18 años después su oficina es el cuarto de los huesos. Aquí trabaja, almuerza, atiende vivos, limpia huesos, cocina huesos, clasifica huesos, apunta datos, enseña huesos, guarda huesos, resguarda huesos. Cuando puede, un lapso después del almuerzo, descansa sus huesos y cierra los ojos, sentado en una silla. El escritorio de Raymundo Sánchez es prolijo, pero a veces las circunstancias lo desordenan. Papeles, requerimientos, memorándums. Al menos aquello que él logra controlar, la esquina del escritorio, siempre está ordenada: dos estanterías para una colección de lápices y lapiceros, en el que sobresale su cepillo dental. Atrás del escritorio de Raymundo Sánchez están los improvisados tablones de estudio, y sobre uno de ellos ahora yace La Muchacha, que se seca después de dos días de hervidas y lavadas.

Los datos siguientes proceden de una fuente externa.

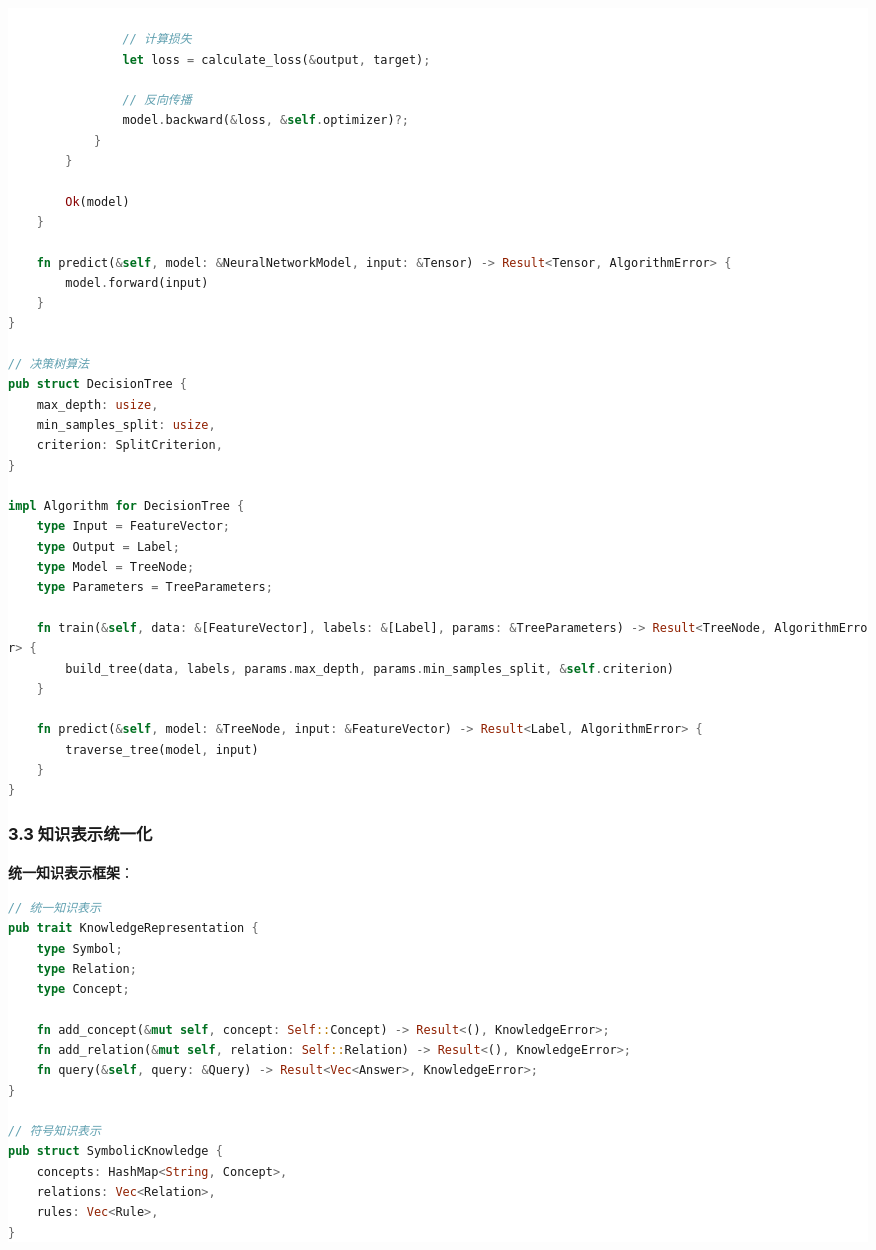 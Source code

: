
 ```rust
                
                // 计算损失
                let loss = calculate_loss(&output, target);
                
                // 反向传播
                model.backward(&loss, &self.optimizer)?;
            }
        }
        
        Ok(model)
    }
    
    fn predict(&self, model: &NeuralNetworkModel, input: &Tensor) -> Result<Tensor, AlgorithmError> {
        model.forward(input)
    }
}

// 决策树算法
pub struct DecisionTree {
    max_depth: usize,
    min_samples_split: usize,
    criterion: SplitCriterion,
}

impl Algorithm for DecisionTree {
    type Input = FeatureVector;
    type Output = Label;
    type Model = TreeNode;
    type Parameters = TreeParameters;
    
    fn train(&self, data: &[FeatureVector], labels: &[Label], params: &TreeParameters) -> Result<TreeNode, AlgorithmError> {
        build_tree(data, labels, params.max_depth, params.min_samples_split, &self.criterion)
    }
    
    fn predict(&self, model: &TreeNode, input: &FeatureVector) -> Result<Label, AlgorithmError> {
        traverse_tree(model, input)
    }
}
```

### 3.3 知识表示统一化

**统一知识表示框架**：

```rust
// 统一知识表示
pub trait KnowledgeRepresentation {
    type Symbol;
    type Relation;
    type Concept;
    
    fn add_concept(&mut self, concept: Self::Concept) -> Result<(), KnowledgeError>;
    fn add_relation(&mut self, relation: Self::Relation) -> Result<(), KnowledgeError>;
    fn query(&self, query: &Query) -> Result<Vec<Answer>, KnowledgeError>;
}

// 符号知识表示
pub struct SymbolicKnowledge {
    concepts: HashMap<String, Concept>,
    relations: Vec<Relation>,
    rules: Vec<Rule>,
}
```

Pasada la etapa de cocción, Raymundo Sánchez, con un bisturí y con otro cepillo dental raspó los huesos para sustraerles hasta la última hilacha de carne. Luego ordenó el esqueleto, atravesando las vértebras con un hierro largo y delgado, para formar la columna vertebral. Las vértebras atravesadas por el hierro evocan a un pincho de carne.

Ahora La Muchacha se seca y un par de moscas le molestan el orificio nasal. Raymundo Sánchez sale en su auxilio, y rocía a La Muchacha con Raid matamoscas y mosquitos. Las moscas huyen despavoridas. La Muchacha queda tranquila.

Suena el teléfono. Raymundo Sánchez contesta. El cuarto se impacienta, como previendo lo que se viene. Cuelga.

—Vienen a preguntar por un desaparecido –dice Raymundo Sánchez, y sale del cuarto y se va a buscar a los visitantes. Se va a advertirles.

Al cabo de unos minutos, dos mujeres entran temerosas por la puerta. Una es bajita, vestido verde humilde, cortado a la cintura por un cincho de tela. Lleva una cartera roída, unas zapatillas bajas y gastadas. Está inquieta, angustiada. No habla. Mira para todas partes. La otra mujer es delgada, un poco más alta, usa gafas. Ella se tapa la nariz con un pañuelo. Desde el pañuelo habla. La primera es la madre y ella es la tía de un joven desaparecido hace un año. Entran al cuarto y le piden al barquero permiso para moverse entre los huesos. Se acercan a La Muchacha, pero esta no les dice nada. Se van a la mesa del centro, y un joven con el cráneo destrozado, macheteado por sus victimarios, tampoco les resuelve la angustia. De lejos observan a El Pirata. Él tiene la quijada fuera de posición, adornada en un costado por una placa de titanio. La muerte se mofa con una burlesca carcajada.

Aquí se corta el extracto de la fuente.